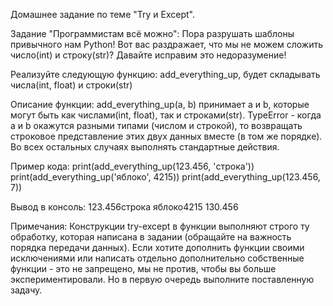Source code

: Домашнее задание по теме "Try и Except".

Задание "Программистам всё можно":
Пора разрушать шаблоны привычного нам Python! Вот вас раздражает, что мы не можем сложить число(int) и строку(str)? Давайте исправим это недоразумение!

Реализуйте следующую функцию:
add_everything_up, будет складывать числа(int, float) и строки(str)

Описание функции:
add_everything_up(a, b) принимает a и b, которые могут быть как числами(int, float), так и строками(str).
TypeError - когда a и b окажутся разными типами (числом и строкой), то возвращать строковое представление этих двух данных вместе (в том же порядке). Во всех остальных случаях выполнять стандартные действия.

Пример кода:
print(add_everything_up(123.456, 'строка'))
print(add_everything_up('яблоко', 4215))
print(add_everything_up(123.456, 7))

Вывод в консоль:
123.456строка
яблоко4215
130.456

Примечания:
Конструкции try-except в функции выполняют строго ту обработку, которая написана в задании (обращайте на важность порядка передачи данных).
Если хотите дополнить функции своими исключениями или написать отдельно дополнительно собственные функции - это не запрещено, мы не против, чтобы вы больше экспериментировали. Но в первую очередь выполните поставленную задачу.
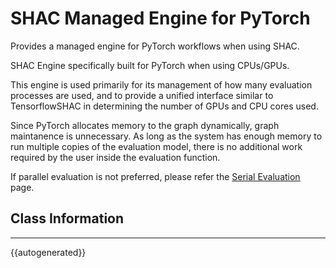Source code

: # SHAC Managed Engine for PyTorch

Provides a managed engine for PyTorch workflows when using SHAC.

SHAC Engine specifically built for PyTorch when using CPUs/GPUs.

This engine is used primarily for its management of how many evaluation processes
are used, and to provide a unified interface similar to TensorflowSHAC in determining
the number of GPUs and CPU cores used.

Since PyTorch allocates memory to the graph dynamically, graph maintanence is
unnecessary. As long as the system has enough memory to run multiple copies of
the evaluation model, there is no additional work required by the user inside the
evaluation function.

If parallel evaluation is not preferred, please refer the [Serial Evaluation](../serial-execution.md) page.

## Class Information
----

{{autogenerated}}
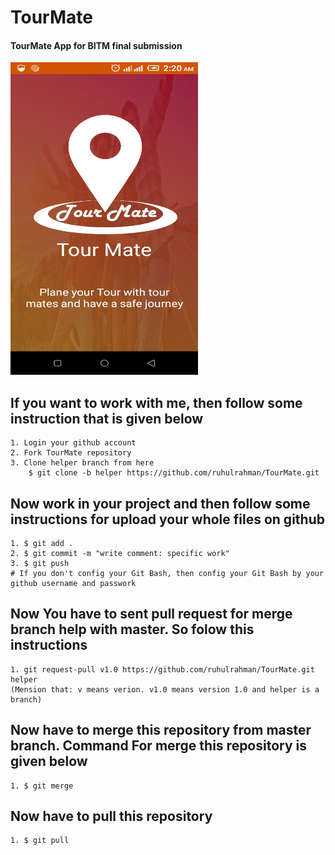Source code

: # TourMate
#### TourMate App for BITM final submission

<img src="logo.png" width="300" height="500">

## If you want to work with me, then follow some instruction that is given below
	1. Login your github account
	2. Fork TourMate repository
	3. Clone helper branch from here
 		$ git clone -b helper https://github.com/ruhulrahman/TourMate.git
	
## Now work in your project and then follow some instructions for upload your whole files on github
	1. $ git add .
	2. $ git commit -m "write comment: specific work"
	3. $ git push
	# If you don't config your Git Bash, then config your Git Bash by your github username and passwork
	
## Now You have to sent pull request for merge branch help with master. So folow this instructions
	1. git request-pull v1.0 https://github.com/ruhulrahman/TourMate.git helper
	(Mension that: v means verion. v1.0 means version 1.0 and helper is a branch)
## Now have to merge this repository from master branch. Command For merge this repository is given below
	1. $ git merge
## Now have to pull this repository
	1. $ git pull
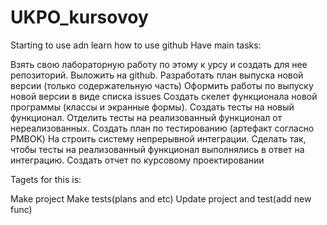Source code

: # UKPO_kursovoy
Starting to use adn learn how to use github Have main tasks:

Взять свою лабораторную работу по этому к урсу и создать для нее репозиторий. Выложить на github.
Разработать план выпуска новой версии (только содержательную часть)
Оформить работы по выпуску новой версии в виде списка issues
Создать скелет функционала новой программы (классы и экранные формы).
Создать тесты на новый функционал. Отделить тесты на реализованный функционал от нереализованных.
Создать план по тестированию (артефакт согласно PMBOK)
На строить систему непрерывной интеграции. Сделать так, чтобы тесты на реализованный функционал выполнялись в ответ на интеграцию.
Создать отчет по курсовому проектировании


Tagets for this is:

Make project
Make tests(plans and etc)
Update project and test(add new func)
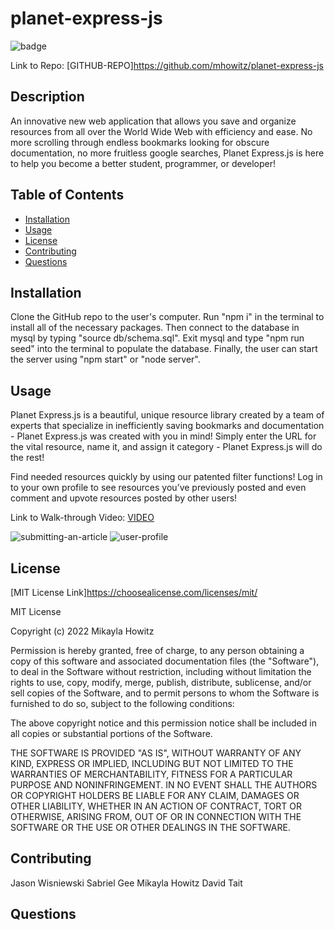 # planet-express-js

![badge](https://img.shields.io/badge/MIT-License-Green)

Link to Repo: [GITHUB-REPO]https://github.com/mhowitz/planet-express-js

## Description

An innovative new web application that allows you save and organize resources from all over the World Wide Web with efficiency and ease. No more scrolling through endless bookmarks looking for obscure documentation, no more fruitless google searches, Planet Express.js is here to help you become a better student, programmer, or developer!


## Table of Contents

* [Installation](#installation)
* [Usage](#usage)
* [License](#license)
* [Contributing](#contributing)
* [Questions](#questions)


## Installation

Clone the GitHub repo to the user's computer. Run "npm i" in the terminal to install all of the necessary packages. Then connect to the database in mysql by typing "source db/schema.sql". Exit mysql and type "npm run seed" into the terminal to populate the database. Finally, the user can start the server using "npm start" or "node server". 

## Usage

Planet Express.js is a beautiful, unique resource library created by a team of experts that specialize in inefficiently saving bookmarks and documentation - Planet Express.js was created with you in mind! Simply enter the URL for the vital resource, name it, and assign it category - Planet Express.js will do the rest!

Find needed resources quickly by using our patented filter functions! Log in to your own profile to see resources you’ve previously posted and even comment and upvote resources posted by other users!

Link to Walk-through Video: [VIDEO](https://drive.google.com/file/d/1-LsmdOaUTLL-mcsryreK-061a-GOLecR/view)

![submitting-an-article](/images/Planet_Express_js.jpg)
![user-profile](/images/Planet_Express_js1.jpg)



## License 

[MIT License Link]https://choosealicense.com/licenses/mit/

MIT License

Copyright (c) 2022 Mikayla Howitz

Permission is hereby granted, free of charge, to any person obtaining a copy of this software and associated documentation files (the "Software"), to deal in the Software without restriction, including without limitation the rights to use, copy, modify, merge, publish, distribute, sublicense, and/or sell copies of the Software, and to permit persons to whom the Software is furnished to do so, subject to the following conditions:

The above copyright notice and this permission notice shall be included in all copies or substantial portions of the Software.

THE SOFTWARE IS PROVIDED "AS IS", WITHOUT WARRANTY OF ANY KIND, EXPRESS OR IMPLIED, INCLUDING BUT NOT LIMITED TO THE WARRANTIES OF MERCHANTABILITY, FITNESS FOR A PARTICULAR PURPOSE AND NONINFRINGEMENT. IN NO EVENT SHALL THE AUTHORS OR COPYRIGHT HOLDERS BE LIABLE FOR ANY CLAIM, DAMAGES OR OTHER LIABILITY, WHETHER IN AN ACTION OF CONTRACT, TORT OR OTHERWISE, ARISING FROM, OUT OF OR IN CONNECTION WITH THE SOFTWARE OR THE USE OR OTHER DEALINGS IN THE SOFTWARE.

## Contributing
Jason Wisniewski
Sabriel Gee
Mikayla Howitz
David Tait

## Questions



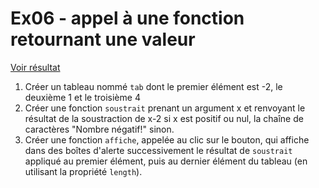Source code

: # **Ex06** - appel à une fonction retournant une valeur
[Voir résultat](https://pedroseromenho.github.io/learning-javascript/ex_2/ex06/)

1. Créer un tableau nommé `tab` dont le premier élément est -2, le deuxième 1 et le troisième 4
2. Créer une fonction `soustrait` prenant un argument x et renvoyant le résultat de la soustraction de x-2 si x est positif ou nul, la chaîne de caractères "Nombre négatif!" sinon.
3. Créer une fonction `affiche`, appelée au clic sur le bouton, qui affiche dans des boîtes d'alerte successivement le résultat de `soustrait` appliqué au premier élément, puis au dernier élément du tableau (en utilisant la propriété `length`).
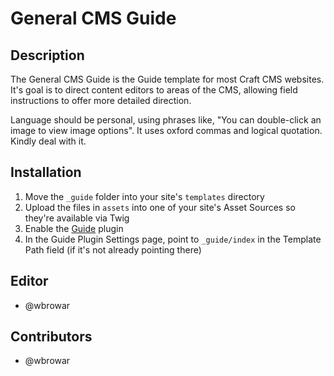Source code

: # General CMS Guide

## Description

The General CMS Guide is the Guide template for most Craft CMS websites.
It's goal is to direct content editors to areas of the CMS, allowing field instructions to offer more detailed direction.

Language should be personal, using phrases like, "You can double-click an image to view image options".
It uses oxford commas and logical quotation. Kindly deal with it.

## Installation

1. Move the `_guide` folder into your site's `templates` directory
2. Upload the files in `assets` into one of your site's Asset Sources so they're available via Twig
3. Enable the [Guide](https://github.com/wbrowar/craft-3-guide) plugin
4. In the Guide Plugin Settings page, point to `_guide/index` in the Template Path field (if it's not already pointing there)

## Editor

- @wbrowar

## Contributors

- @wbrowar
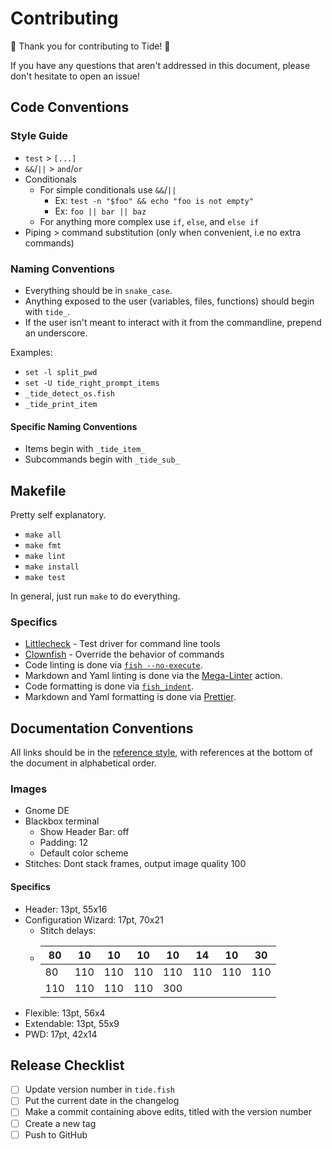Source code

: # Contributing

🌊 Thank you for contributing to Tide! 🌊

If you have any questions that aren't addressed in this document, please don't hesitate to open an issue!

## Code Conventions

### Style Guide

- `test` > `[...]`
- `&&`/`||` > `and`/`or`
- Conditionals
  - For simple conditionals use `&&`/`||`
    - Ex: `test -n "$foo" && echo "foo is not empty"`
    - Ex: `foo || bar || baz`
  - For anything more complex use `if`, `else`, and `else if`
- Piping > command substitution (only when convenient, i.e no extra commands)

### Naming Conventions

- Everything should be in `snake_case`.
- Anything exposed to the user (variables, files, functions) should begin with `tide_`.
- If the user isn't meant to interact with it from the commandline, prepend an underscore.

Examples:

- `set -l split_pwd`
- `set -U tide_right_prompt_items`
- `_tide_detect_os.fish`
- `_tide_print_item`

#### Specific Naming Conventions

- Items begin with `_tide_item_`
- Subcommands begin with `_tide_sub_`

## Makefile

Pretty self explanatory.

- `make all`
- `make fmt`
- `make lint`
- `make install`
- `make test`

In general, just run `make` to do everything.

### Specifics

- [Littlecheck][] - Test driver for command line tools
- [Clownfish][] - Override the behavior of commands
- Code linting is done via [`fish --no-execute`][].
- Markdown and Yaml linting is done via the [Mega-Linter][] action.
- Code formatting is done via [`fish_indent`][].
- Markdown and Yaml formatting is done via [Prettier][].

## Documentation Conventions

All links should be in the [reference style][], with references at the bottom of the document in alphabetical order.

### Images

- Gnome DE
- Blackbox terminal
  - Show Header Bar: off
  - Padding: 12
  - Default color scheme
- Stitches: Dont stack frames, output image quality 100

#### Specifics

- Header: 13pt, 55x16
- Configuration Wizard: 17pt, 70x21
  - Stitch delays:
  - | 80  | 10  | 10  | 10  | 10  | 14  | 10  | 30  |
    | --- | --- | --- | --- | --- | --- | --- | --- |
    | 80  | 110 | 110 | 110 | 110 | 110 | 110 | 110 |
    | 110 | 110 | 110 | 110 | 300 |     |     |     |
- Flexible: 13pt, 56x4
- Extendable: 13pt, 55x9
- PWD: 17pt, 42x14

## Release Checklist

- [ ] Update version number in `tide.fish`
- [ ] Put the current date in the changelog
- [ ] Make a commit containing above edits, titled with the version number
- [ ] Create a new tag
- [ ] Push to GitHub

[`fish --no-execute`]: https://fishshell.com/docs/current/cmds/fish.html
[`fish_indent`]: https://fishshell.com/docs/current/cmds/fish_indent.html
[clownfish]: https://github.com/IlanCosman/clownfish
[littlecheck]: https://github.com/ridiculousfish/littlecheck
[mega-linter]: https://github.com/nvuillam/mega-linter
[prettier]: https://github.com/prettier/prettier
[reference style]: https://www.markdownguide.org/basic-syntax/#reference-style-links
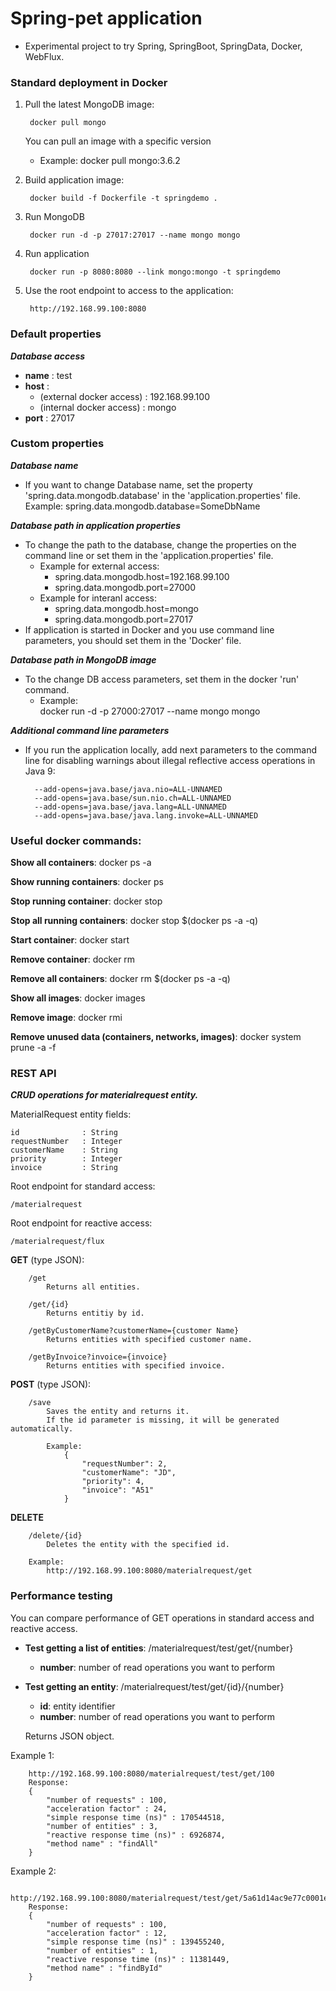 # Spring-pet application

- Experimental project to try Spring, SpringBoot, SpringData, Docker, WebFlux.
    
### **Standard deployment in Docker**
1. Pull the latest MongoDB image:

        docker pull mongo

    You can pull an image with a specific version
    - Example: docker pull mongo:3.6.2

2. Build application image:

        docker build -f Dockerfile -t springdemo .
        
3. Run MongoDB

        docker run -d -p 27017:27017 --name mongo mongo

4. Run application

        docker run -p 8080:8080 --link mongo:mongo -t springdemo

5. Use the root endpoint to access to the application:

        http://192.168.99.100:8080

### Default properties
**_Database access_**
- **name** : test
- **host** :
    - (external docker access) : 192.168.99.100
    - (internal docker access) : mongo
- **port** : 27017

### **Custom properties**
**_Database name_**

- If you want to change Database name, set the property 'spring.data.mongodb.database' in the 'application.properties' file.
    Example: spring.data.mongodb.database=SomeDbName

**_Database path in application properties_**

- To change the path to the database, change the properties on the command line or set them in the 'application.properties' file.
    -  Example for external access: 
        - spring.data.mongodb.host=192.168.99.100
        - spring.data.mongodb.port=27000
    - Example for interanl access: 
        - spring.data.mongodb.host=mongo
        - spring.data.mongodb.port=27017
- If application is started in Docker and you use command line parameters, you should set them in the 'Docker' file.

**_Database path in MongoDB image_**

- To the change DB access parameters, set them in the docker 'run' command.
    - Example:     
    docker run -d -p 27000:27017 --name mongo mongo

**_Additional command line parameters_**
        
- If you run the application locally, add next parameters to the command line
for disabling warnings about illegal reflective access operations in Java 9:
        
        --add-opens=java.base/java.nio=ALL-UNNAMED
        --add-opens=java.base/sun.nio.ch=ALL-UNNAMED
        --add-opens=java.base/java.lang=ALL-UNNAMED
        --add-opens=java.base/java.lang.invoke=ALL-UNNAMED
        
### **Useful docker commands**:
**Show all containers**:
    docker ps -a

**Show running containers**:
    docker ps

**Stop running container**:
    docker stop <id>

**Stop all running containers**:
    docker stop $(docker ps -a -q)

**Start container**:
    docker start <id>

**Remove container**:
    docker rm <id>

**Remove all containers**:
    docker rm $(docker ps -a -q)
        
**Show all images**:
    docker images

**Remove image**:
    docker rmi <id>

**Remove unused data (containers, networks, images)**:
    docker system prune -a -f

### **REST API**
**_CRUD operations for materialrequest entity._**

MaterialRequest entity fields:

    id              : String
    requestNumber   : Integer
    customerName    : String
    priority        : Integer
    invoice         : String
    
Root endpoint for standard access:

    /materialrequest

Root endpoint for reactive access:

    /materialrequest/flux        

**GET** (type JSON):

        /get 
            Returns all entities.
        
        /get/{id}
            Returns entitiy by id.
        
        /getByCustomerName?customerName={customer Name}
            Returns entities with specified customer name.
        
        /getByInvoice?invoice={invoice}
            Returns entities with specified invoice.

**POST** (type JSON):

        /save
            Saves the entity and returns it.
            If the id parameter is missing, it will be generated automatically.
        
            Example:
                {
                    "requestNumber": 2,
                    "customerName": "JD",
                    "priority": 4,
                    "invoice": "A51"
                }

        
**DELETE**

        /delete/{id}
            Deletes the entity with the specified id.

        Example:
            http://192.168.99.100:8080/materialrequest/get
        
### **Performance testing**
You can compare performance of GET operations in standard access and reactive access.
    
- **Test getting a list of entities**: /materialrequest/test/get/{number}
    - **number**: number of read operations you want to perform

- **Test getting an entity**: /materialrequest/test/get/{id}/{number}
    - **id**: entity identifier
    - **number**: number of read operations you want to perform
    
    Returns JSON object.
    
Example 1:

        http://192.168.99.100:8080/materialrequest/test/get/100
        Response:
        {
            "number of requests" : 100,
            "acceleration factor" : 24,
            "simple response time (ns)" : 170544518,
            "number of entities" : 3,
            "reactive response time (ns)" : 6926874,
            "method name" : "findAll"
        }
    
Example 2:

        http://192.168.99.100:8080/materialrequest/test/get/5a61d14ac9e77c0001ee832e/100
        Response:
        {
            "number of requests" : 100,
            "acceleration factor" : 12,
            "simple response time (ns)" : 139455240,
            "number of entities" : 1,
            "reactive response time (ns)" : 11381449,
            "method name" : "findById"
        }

★ ★ ★ ★ ★ ★ ★

§ Task description: Pull from the data each line where the string "GPUs" turns up.

§ Task response:
SHAC Engine specifically built for PyTorch when using CPUs/GPUs.
the number of GPUs and CPU cores used.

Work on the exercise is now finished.